__Your goal__. Every line from the one that contains "これもGithubやYouTubeなんかでよく見るやつ。" to the end of the records must be restated word for word. No other line belongs in the answer.

__Data shown__.
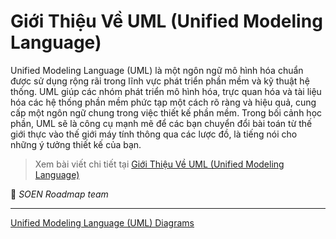 # Giới Thiệu Về UML (Unified Modeling Language)

Unified Modeling Language (UML) là một ngôn ngữ mô hình hóa chuẩn được sử dụng rộng rãi trong lĩnh vực phát triển phần mềm và kỹ thuật hệ thống. UML giúp các nhóm phát triển mô hình hóa, trực quan hóa và tài liệu hóa các hệ thống phần mềm phức tạp một cách rõ ràng và hiệu quả, cung cấp một ngôn ngữ chung trong việc thiết kế phần mềm. Trong bối cảnh học phần, UML sẽ là công cụ mạnh mẽ để các bạn chuyển đổi bài toán từ thế giới thực vào thế giới máy tính thông qua các lược đồ, là tiếng nói cho những ý tưởng thiết kế của bạn.

>Xem bài viết chi tiết tại [Giới Thiệu Về UML (Unified Modeling Language)](https://dev.to/hcmute_project_988df1c63c/gioi-thieu-ve-uml-unified-modeling-language-4gbb)

🌻 *SOEN Roadmap team*

---
[Unified Modeling Language (UML) Diagrams](https://www.geeksforgeeks.org/unified-modeling-language-uml-introduction/)
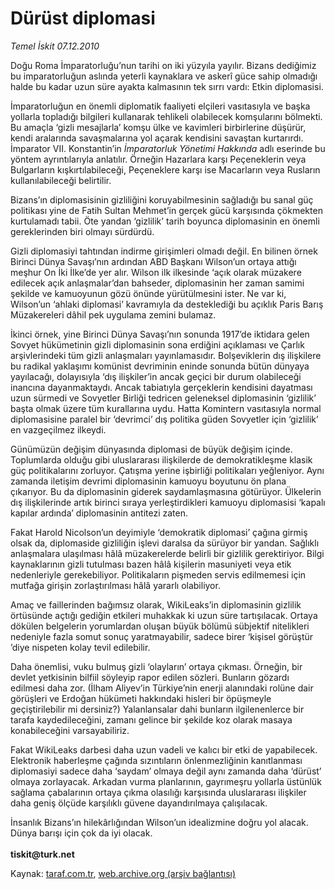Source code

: # Dürüst diplomasi

*Temel İskit 07.12.2010*

<div class="yazi"><p>Doğu Roma İmparatorluğu’nun tarihi on iki yüzyıla yayılır. Bizans dediğimiz bu imparatorluğun aslında yeterli kaynaklara ve askerî güce sahip olmadığı halde bu kadar uzun süre ayakta kalmasının tek sırrı vardı: Etkin diplomasisi.</p>
<p>İmparatorluğun en önemli diplomatik faaliyeti elçileri vasıtasıyla ve başka yollarla topladığı bilgileri kullanarak tehlikeli olabilecek komşularını bölmekti. Bu amaçla ‘gizli mesajlarla’ komşu ülke ve kavimleri birbirlerine düşürür, kendi aralarında savaşmalarına yol açarak kendisini savaştan kurtarırdı. İmparator VII. Konstantin’in <i>İmparatorluk Yönetimi Hakkında</i> adlı eserinde bu yöntem ayrıntılarıyla anlatılır. Örneğin Hazarlara karşı Peçeneklerin veya Bulgarların kışkırtılabileceği, Peçeneklere karşı ise Macarların veya Rusların kullanılabileceği belirtilir.</p>
<p>Bizans’ın diplomasisinin gizliliğini koruyabilmesinin sağladığı bu sanal güç politikası yine de Fatih Sultan Mehmet’in gerçek gücü karşısında çökmekten kurtulamadı tabii. Öte yandan ‘gizlilik’ tarih boyunca diplomasinin en önemli gereklerinden biri olmayı sürdürdü.</p>
<p>Gizli diplomasiyi tahtından indirme girişimleri olmadı değil. En bilinen örnek Birinci Dünya Savaşı’nın ardından ABD Başkanı Wilson’un ortaya attığı meşhur On İki İlke’de yer alır. Wilson ilk ilkesinde ‘açık olarak müzakere edilecek açık anlaşmalar’dan bahseder, diplomasinin her zaman samimi şekilde ve kamuoyunun gözü önünde yürütülmesini ister. Ne var ki, Wilson’un ‘ahlaki diplomasi’ kavramıyla da desteklediği bu açıklık Paris Barış Müzakereleri dâhil pek uygulama zemini bulamaz. </p>
<p>İkinci örnek, yine Birinci Dünya Savaşı’nın sonunda 1917’de iktidara gelen Sovyet hükümetinin gizli diplomasinin sona erdiğini açıklaması ve Çarlık arşivlerindeki tüm gizli anlaşmaları yayınlamasıdır. Bolşeviklerin dış ilişkilere bu radikal yaklaşımı komünist devriminin eninde sonunda bütün dünyaya yayılacağı, dolayısıyla ‘dış ilişkiler’in ancak geçici bir durum olabileceği inancına dayanmaktaydı. Ancak tabiatıyla gerçeklerin kendisini dayatması uzun sürmedi ve Sovyetler Birliği tedricen geleneksel diplomasinin ‘gizlilik’ başta olmak üzere tüm kurallarına uydu. Hatta Komintern vasıtasıyla normal diplomasisine paralel bir ‘devrimci’ dış politika güden Sovyetler için ‘gizlilik’ en vazgeçilmez ilkeydi.</p>
<p>Günümüzün değişim dünyasında diplomasi de büyük değişim içinde. Toplumlarda olduğu gibi uluslararası ilişkilerde de demokratikleşme klasik güç politikalarını zorluyor. Çatışma yerine işbirliği politikaları yeğleniyor. Aynı zamanda iletişim devrimi diplomasinin kamuoyu boyutunu ön plana çıkarıyor. Bu da diplomasinin giderek saydamlaşmasına götürüyor. Ülkelerin dış ilişkilerinde artık birinci sıraya yerleştirdikleri kamuoyu diplomasisi ‘kapalı kapılar ardında’ diplomasinin antitezi zaten.</p>
<p>Fakat Harold Nicolson’un deyimiyle ‘demokratik diplomasi’ çağına girmiş olsak da, diplomaside gizliliğin işlevi daralsa da sürüyor bir yandan. Sağlıklı anlaşmalara ulaşılması hâlâ müzakerelerde belirli bir gizlilik gerektiriyor. Bilgi kaynaklarının gizli tutulması bazen hâlâ kişilerin masuniyeti veya etik nedenleriyle gerekebiliyor. Politikaların pişmeden servis edilmemesi için mutfağa girişin zorlaştırılması hâlâ yararlı olabiliyor.</p>
<p>Amaç ve faillerinden bağımsız olarak, WikiLeaks’in diplomasinin gizlilik örtüsünde açtığı gediğin etkileri muhakkak ki uzun süre tartışılacak. Ortaya dökülen belgelerin yorumlardan oluşan büyük bölümü sübjektif nitelikleri nedeniyle fazla somut sonuç yaratmayabilir, sadece birer ‘kişisel görüştür ’diye nispeten kolay tevil edilebilir. </p>
<p>Daha önemlisi, vuku bulmuş gizli ‘olayların’ ortaya çıkması. Örneğin, bir devlet yetkisinin bilfiil söyleyip rapor edilen sözleri. Bunların gözardı edilmesi daha zor. (İlham Aliyev’in Türkiye’nin enerji alanındaki rolüne dair görüşleri ve Erdoğan hükümeti hakkındaki hisleri bir öpüşmeyle geçiştirilebilir mi dersiniz?) Yalanlansalar dahi bunların ilgilenenlerce bir tarafa kaydedileceğini, zamanı gelince bir şekilde koz olarak masaya konabileceğini varsayabiliriz.</p>
<p>Fakat WikiLeaks darbesi daha uzun vadeli ve kalıcı bir etki de yapabilecek. Elektronik haberleşme çağında sızıntıların önlenmezliğinin kanıtlanması diplomasiyi sadece daha ‘saydam’ olmaya değil aynı zamanda daha ‘dürüst’ olmaya zorlayacak. Arkadan vurma planlarının, gayrımeşru yollarla üstünlük sağlama çabalarının ortaya çıkma olasılığı karşısında uluslararası ilişkiler daha geniş ölçüde karşılıklı güvene dayandırılmaya çalışılacak.</p>
<p>İnsanlık Bizans’ın hilekârlığından Wilson’un idealizmine doğru yol alacak. Dünya barışı için çok da iyi olacak.<br/><br/><b>tiskit@turk.net</b></p></div>

Kaynak: [taraf.com.tr](http://www.taraf.com.tr:80/temel-iskit/makale-durust-diplomasi.htm), [web.archive.org (arşiv bağlantısı)](http://web.archive.org/web/20101208181950/http://www.taraf.com.tr:80/temel-iskit/makale-durust-diplomasi.htm)
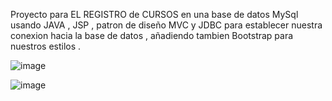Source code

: Proyecto para EL REGISTRO de CURSOS en una base de datos MySql usando JAVA , JSP , patron de diseño MVC y JDBC para establecer nuestra conexion hacia la base de datos , 
añadiendo tambien Bootstrap para nuestros estilos .

![image](https://github.com/user-attachments/assets/0786981e-6f0d-40de-ba8e-69ce332d7620)

![image](https://github.com/user-attachments/assets/6af86d6f-4b28-4426-aff9-39ec7b4f9a93)
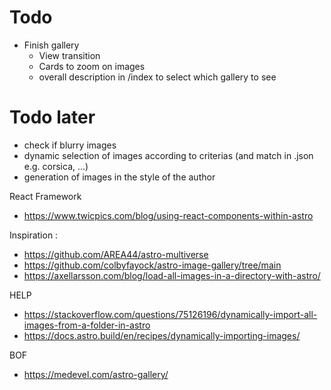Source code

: # Todo
- Finish gallery
    - View transition
    - Cards to zoom on images
    - overall description in /index to select which gallery to see

# Todo later
- check if blurry images
- dynamic selection of images according to criterias (and match in .json e.g. corsica, ...)
- generation of images in the style of the author



React Framework
- https://www.twicpics.com/blog/using-react-components-within-astro

Inspiration : 
- https://github.com/AREA44/astro-multiverse
- https://github.com/colbyfayock/astro-image-gallery/tree/main
- https://axellarsson.com/blog/load-all-images-in-a-directory-with-astro/

HELP
- https://stackoverflow.com/questions/75126196/dynamically-import-all-images-from-a-folder-in-astro
- https://docs.astro.build/en/recipes/dynamically-importing-images/


BOF
- https://medevel.com/astro-gallery/

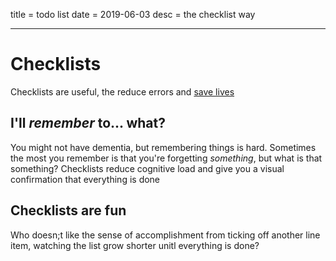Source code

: title = todo list
date = 2019-06-03
desc = the checklist way

---

# Checklists

Checklists are useful,
the reduce errors and [save lives](https://www.hsph.harvard.edu/news/magazine/fall08checklist/)

## I'll _remember_ to... what?

You might not have dementia,
but remembering things is hard.
Sometimes the most you remember is that you're forgetting _something_,
but what is that something?
Checklists reduce cognitive load
and give you a visual confirmation that everything is done

## Checklists are fun

Who doesn;t like the sense of accomplishment
from ticking off another line item,
watching the list grow shorter
unitl everything is done?
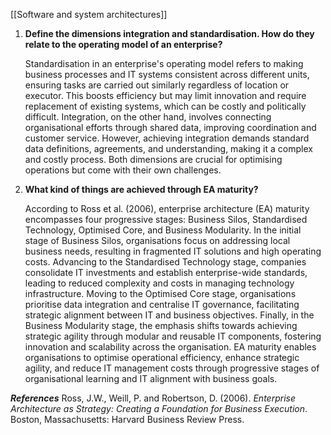 [[Software and system architectures]]

1. **Define the dimensions integration and standardisation. How do they relate to the operating model of an enterprise?**
	
	Standardisation in an enterprise's operating model refers to making business processes and IT systems consistent across different units, ensuring tasks are carried out similarly regardless of location or executor. This boosts efficiency but may limit innovation and require replacement of existing systems, which can be costly and politically difficult. Integration, on the other hand, involves connecting organisational efforts through shared data, improving coordination and customer service. However, achieving integration demands standard data definitions, agreements, and understanding, making it a complex and costly process. Both dimensions are crucial for optimising operations but come with their own challenges.
	
2. **What kind of things are achieved through EA maturity?**
	
	According to Ross et al. (2006), enterprise architecture (EA) maturity encompasses four progressive stages: Business Silos, Standardised Technology, Optimised Core, and Business Modularity. In the initial stage of Business Silos, organisations focus on addressing local business needs, resulting in fragmented IT solutions and high operating costs. Advancing to the Standardised Technology stage, companies consolidate IT investments and establish enterprise-wide standards, leading to reduced complexity and costs in managing technology infrastructure. Moving to the Optimised Core stage, organisations prioritise data integration and centralise IT governance, facilitating strategic alignment between IT and business objectives. Finally, in the Business Modularity stage, the emphasis shifts towards achieving strategic agility through modular and reusable IT components, fostering innovation and scalability across the organisation. EA maturity enables organisations to optimise operational efficiency, enhance strategic agility, and reduce IT management costs through progressive stages of organisational learning and IT alignment with business goals.

***References***
Ross, J.W., Weill, P. and Robertson, D. (2006). _Enterprise Architecture as Strategy: Creating a Foundation for Business Execution_. Boston, Massachusetts: Harvard Business Review Press.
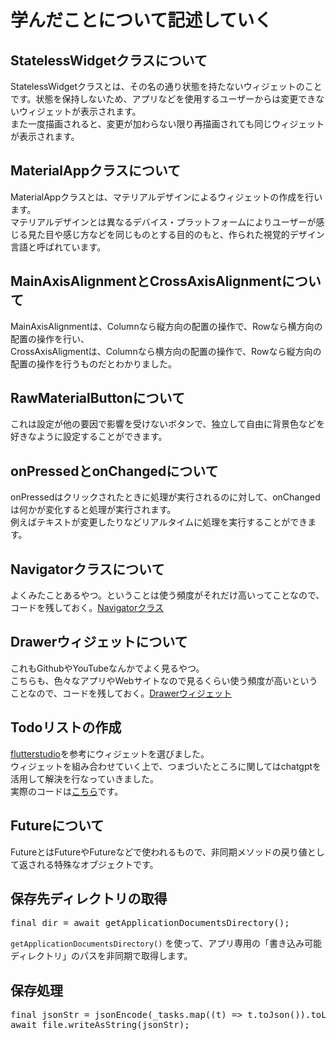 # 学んだことについて記述していく

## StatelessWidgetクラスについて
StatelessWidgetクラスとは、その名の通り状態を持たないウィジェットのことです。状態を保持しないため、アプリなどを使用するユーザーからは変更できないウィジェットが表示されます。  
また一度描画されると、変更が加わらない限り再描画されても同じウィジェットが表示されます。

## MaterialAppクラスについて
MaterialAppクラスとは、マテリアルデザインによるウィジェットの作成を行います。  
マテリアルデザインとは異なるデバイス・プラットフォームによりユーザーが感じる見た目や感じ方などを同じものとする目的のもと、作られた視覚的デザイン言語と呼ばれています。

## MainAxisAlignmentとCrossAxisAlignmentについて
MainAxisAlignmentは、Columnなら縦方向の配置の操作で、Rowなら横方向の配置の操作を行い、  
CrossAxisAligmentは、Columnなら横方向の配置の操作で、Rowなら縦方向の配置の操作を行うものだとわかりました。

## RawMaterialButtonについて
これは設定が他の要因で影響を受けないボタンで、独立して自由に背景色などを好きなように設定することができます。

## onPressedとonChangedについて
onPressedはクリックされたときに処理が実行されるのに対して、onChangedは何かが変化すると処理が実行されます。  
例えばテキストが変更したりなどリアルタイムに処理を実行することができます。

## Navigatorクラスについて
よくみたことあるやつ。ということは使う頻度がそれだけ高いってことなので、コードを残しておく。[Navigatorクラス](https://github.com/9kaede12/MobileAppDev/blob/main/Navigator.dart)

## Drawerウィジェットについて
これもGithubやYouTubeなんかでよく見るやつ。  
こちらも、色々なアプリやWebサイトなので見るくらい使う頻度が高いということなので、コードを残しておく。[Drawerウィジェット](https://github.com/9kaede12/MobileAppDev/blob/main/Drawer.dart)

## Todoリストの作成
[flutterstudio](https://flutterstudio.app/)を参考にウィジェットを選びました。  
ウィジェットを組み合わせていく上で、つまづいたところに関してはchatgptを活用して解決を行なっていきました。  
実際のコードは[こちら](https://github.com/9kaede12/MobileAppDev/blob/main/TodoList.dart)です。

## Futureについて
FutureとはFuture<File>やFuture<Directory>などで使われるもので、非同期メソッドの戻り値として返される特殊なオブジェクトです。

## 保存先ディレクトリの取得
<pre>final dir = await getApplicationDocumentsDirectory();</pre>
`getApplicationDocumentsDirectory()` を使って、アプリ専用の「書き込み可能ディレクトリ」のパスを非同期で取得します。

## 保存処理
<pre>
final jsonStr = jsonEncode(_tasks.map((t) => t.toJson()).toList());
await file.writeAsString(jsonStr);
</pre>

__Result of the exercise__.
これもGithubやYouTubeなんかでよく見るやつ。  
こちらも、色々なアプリやWebサイトなので見るくらい使う頻度が高いということなので、コードを残しておく。[Drawerウィジェット](https://github.com/9kaede12/MobileAppDev/blob/main/Drawer.dart)

## Todoリストの作成
[flutterstudio](https://flutterstudio.app/)を参考にウィジェットを選びました。  
ウィジェットを組み合わせていく上で、つまづいたところに関してはchatgptを活用して解決を行なっていきました。  
実際のコードは[こちら](https://github.com/9kaede12/MobileAppDev/blob/main/TodoList.dart)です。

## Futureについて
FutureとはFuture<File>やFuture<Directory>などで使われるもので、非同期メソッドの戻り値として返される特殊なオブジェクトです。

## 保存先ディレクトリの取得
<pre>final dir = await getApplicationDocumentsDirectory();</pre>
`getApplicationDocumentsDirectory()` を使って、アプリ専用の「書き込み可能ディレクトリ」のパスを非同期で取得します。

## 保存処理
<pre>
final jsonStr = jsonEncode(_tasks.map((t) => t.toJson()).toList());
await file.writeAsString(jsonStr);
</pre>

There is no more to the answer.